Este año ha sido el más difícil para la mayoría de quienes nos tocó vivirlo. A nivel global, no había habido un impacto tan grande desde la Segunda Guerra Mundial.

No sólo fueron los cientos de millones de contagiados y los millones de muertos en todo el planeta (considerando que muchos no han sido contabilizados todavía porque no se les hizo prueba).

Ha habido duros golpes económicos, sociales, políticos y emocionales a todas las escalas, desde la individual hasta la mundial.

Muchas personas han muerto. Muchas relaciones han muerto. Muchas empresas y negocios han muerto. 2020 nos embarra en la cara que nada es permanente. Pero esta situación tampoco es permanente.

Las cosas van a seguir cambiando. El sufrimiento que podamos sentir pasará. Entonces, la cuestión no es tanto si sufrimos o no, sino qué pudimos aprender de 2020. ¿Cómo vamos a vivir el resto de nuestras vidas?

Sabemos que todos vamos a morir, pero desaprovechamos nuestra preciosa vida saltando de una tontería a la siguiente. Podemos perder en cualquier momento familiares, amigos, trabajo, prestigio, dinero, poder, casa, vehículo. ¿Vale la pena construir castillos de arena tan apasionadamente?

Más temprano que tarde, las olas devorarán nuestros castillos. Lo que importó no fue el castillo en sí, sino el proceso de construirlo y qué aprendimos para construir futuros castillos.

Se dice que las situaciones difíciles resaltan lo mejor y lo peor de la gente, y la pandemia no ha sido la excepción. Bajo tensión, las fallas estructurales se hacen evidentes, en individuos, familias, organizaciones, países y civilizaciones.

¿Pero qué haremos con estas fallas?, ¿las ignoraremos?, ¿las parcharemos?, ¿o lograremos cambiar lo suficiente para corregirlas? Los retos que vivimos en 2020 son sólo una probadita de lo que nos espera con el cambio climático.

Sabemos que con la organización actual no podremos evitar los desastres que vendrán. ¿Seremos capaces que transformarnos lo suficiente?

El Foro Económico Mundial (WEF) ha lanzado la iniciativa del «gran reinicio» (great reset), la cual resuena con otras propuestas similares.
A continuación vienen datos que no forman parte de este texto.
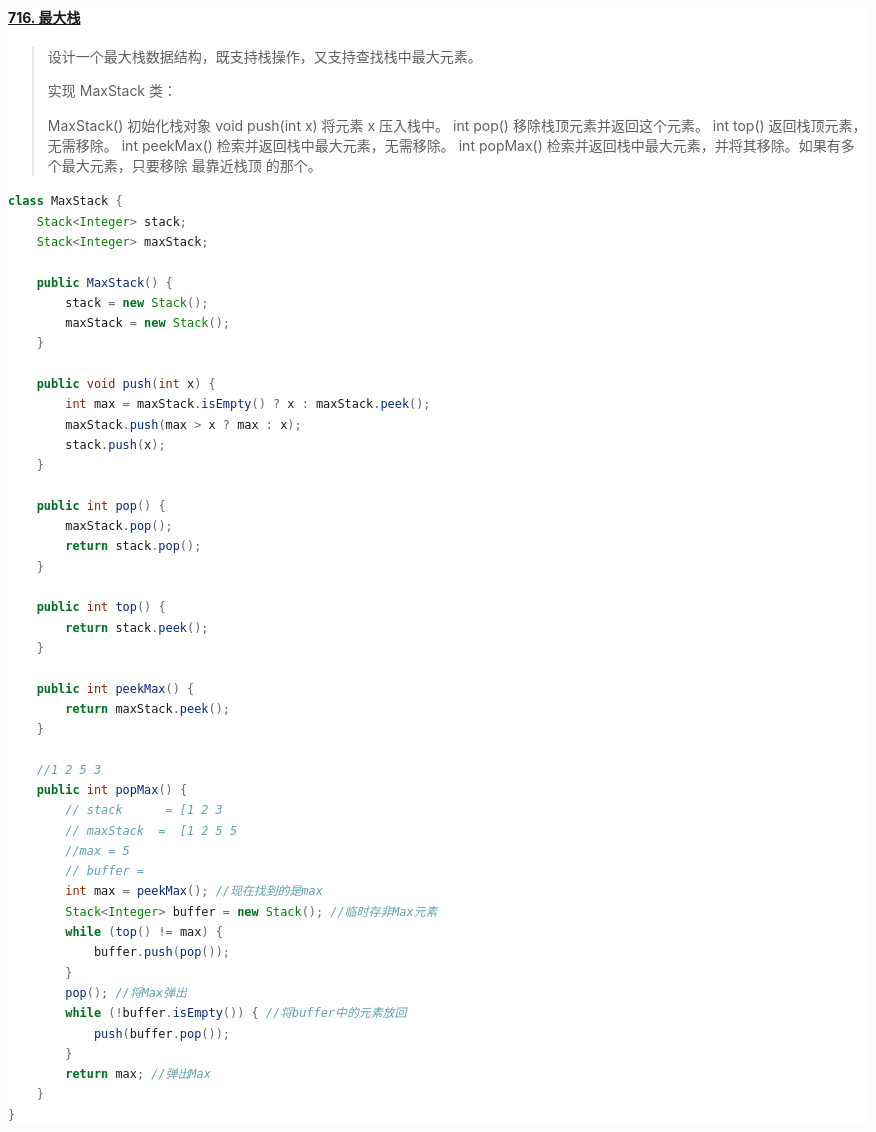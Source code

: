 

#### [716. 最大栈](https://leetcode-cn.com/problems/max-stack/)

>设计一个最大栈数据结构，既支持栈操作，又支持查找栈中最大元素。
>
>实现 MaxStack 类：
>
>MaxStack() 初始化栈对象
>void push(int x) 将元素 x 压入栈中。
>int pop() 移除栈顶元素并返回这个元素。
>int top() 返回栈顶元素，无需移除。
>int peekMax() 检索并返回栈中最大元素，无需移除。
>int popMax() 检索并返回栈中最大元素，并将其移除。如果有多个最大元素，只要移除 最靠近栈顶 的那个。

```java
class MaxStack {
    Stack<Integer> stack;
    Stack<Integer> maxStack;

    public MaxStack() {
        stack = new Stack();
        maxStack = new Stack();
    }
    
    public void push(int x) {
        int max = maxStack.isEmpty() ? x : maxStack.peek();
        maxStack.push(max > x ? max : x);
        stack.push(x);
    }
    
    public int pop() {
        maxStack.pop();
        return stack.pop();
    }
    
    public int top() {
        return stack.peek();
    }
    
    public int peekMax() {
        return maxStack.peek();
    }
    
    //1 2 5 3 
    public int popMax() {
        // stack      = [1 2 3 
        // maxStack  =  [1 2 5 5  
        //max = 5 
        // buffer = 
        int max = peekMax(); //现在找到的是max 
        Stack<Integer> buffer = new Stack(); //临时存非Max元素
        while (top() != max) {
            buffer.push(pop()); 
        }
        pop(); //将Max弹出
        while (!buffer.isEmpty()) { //将buffer中的元素放回
            push(buffer.pop());
        }
        return max; //弹出Max
    }
}
```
Después del enorme impacto que se ha desencadenado por la pandemia, hay oportunidades para transformar muchos sistemas que eran muy robustos durante la «normalidad».

Similarmente, después de la Segunda Guerra Mundial, se crearon diversas organizaciones como la ONU y la OTAN para intentar no regresar a una situación como la que desencadenó guerras previas. ¿Qué cambios serían necesarios para prevenir otra pandemia y crisis similares, o por lo menos para minimizar su impacto?

A nivel global, vemos que se requieren nuevos mecanismos de comunicación, coordinación y cooperación. Una pandemia o el calentamiento global no pueden enfrentarse si cada nación toma sus propias decisiones.

No podemos depender de si los gobernantes actuales ponen o no sus intereses de escalas bajas (individual, nacional, a corto plazo) sobre las escalas altas (regional, global, a largo plazo).

A nivel nacional, ha sido evidente que las democracias representativas son obsoletas, por su velocidad de reacción. Adicionalmente, cada vez es más importante que las decisiones estén basadas en hechos y respaldadas por la ciencia.

Tanto la democracia como la ciencia tienen sus puntos débiles, pero son las mejores maneras que tenemos hasta el momento para gobernar y para encontrar respuestas. Necesitamos mecanismos para transformar rápidamente el conocimiento en acción.

A nivel social, parecería que cada vez podemos ignorar menos lo interdependientes que somos. Lo que hacemos afecta a los demás y viceversa.

A nivel individual, podríamos cultivar más nuestra empatía. El reto no es decidir entre el bien común y el bien individual. El reto es alinear el bien común con el individual. Para lograr transformaciones a todas estas escalas, no puede haber conflictos entre ellas.

Tenemos que entender que no es factible tener bien individual sin el colectivo ni viceversa. Cuando hablamos de distintas escalas, no nos referimos a distintos fenómenos. Son perspectivas distintas del mismo fenómeno.

Recordemos 2020 con todo el sufrimiento que nos trajo. Que sea el combustible que nos permita lograr las transformaciones que necesitamos.